Google is quickly expanding its fleet of self-driving cars. The number of cars Google is permitted to drive on California streets has more than tripled in the last four months, says a report from Computer World.

Google's Self-Driving Car Fleet Rises Three-Fold In 4 Months

Expanding its small car fleet

According to California’s Department of Motor Vehicles records, Google had secured licenses for 73 self-driving vehicles through Monday, while in mid-May, it had licenses for only 23 cars. State law requires all companies that wish to test autonomous vehicle technology on public roads to obtain a permit from the DMV for each vehicle.

All the expansion in Google’s fleet is for its small, rounded car that has a laser imaging sensor on its roof. The car has a top speed of 25 miles per hour. Google obtained licenses for 50 such vehicles, but only a few are on public roads currently, the report says. These vehicles can be seen driving close to the offices of Google X in Mountain View.

Google’s remaining fleet of self-driving cars includes the previous generation Lexus RX450h SUVs. These cars are more industrial and have sensors on the sides and front. Similar to the small cars, the Lexus’ roof is also equipped with a laser imaging system.

Google way ahead of rivals

Tesla has the second-biggest fleet of cars after Google. Presently, the EV firm has 12 licensed cars and has been testing an autonomous driving mode for use on highways. Mercedes has a license for five cars, and licenses for two cars each are owned by Volkswagen, Delphi, Bosch, Nissan and Cruise Automation. Honda and BMW have one autonomous car each licensed in the state, according to the DMV.

California also requires drivers to get special licenses for autonomous vehicles, and Google is well ahead of rivals in this area as well with 219 licensed drivers out of 344 in the state.

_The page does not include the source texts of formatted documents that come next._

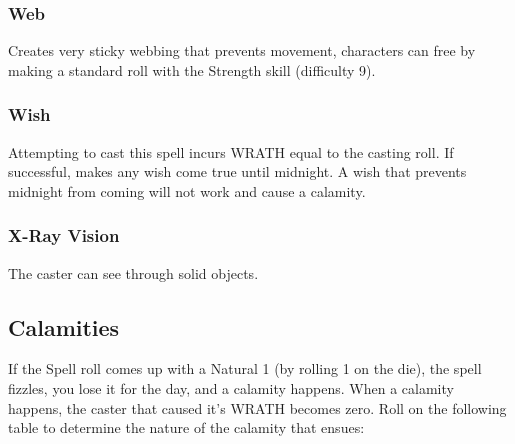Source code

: \begin{multicols}{3}
\subsubsection*{Web}
Creates very sticky webbing that prevents movement, characters can free by making a standard roll with the Strength skill (difficulty 9).
\subsubsection*{Wish}
Attempting to cast this spell incurs WRATH equal to the casting roll. If successful, makes any wish come true until midnight. A wish that prevents midnight from coming will not work and cause a calamity.
\subsubsection*{X-Ray Vision}
The caster can see through solid objects.
\end{multicols}

\subsection{Calamities}
If the Spell roll comes up with a Natural 1 (by rolling 1 on the die), the spell fizzles, you lose it for the day, and a calamity happens. When a calamity happens, the caster that caused it's WRATH becomes zero. Roll on the following table to determine the nature of the calamity that ensues:

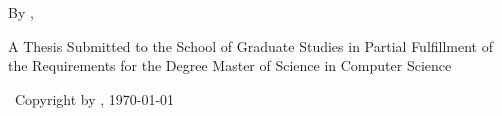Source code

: \null %
\vspace{0.2\textheight}

\begin{center}
  \MakeUppercase{\thesisTitle}

  \vspace{2cm}

  By \MakeUppercase{\thesisAuthorName}, \thesisAuthorCredentials{}

  \vfill

  A Thesis Submitted to the School of Graduate Studies in Partial Fulfillment of
  the Requirements for the Degree Master of Science in Computer Science

  \vspace{2cm}

  \thesisInstitution \textcopyright\ Copyright by \thesisAuthorName{}, \today

\end{center}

Google previously reported that its driverless cars are averaging about 10,000 miles per week on public roads. Google’s cars have been involved in a handful of accidents, but none of them have been attributed to the company’s software, the Internet firm claims. The company informed consumers and investors that in all of the reported cases, the accidents took place when the cars were either under manual control or due to the fault of the other driver.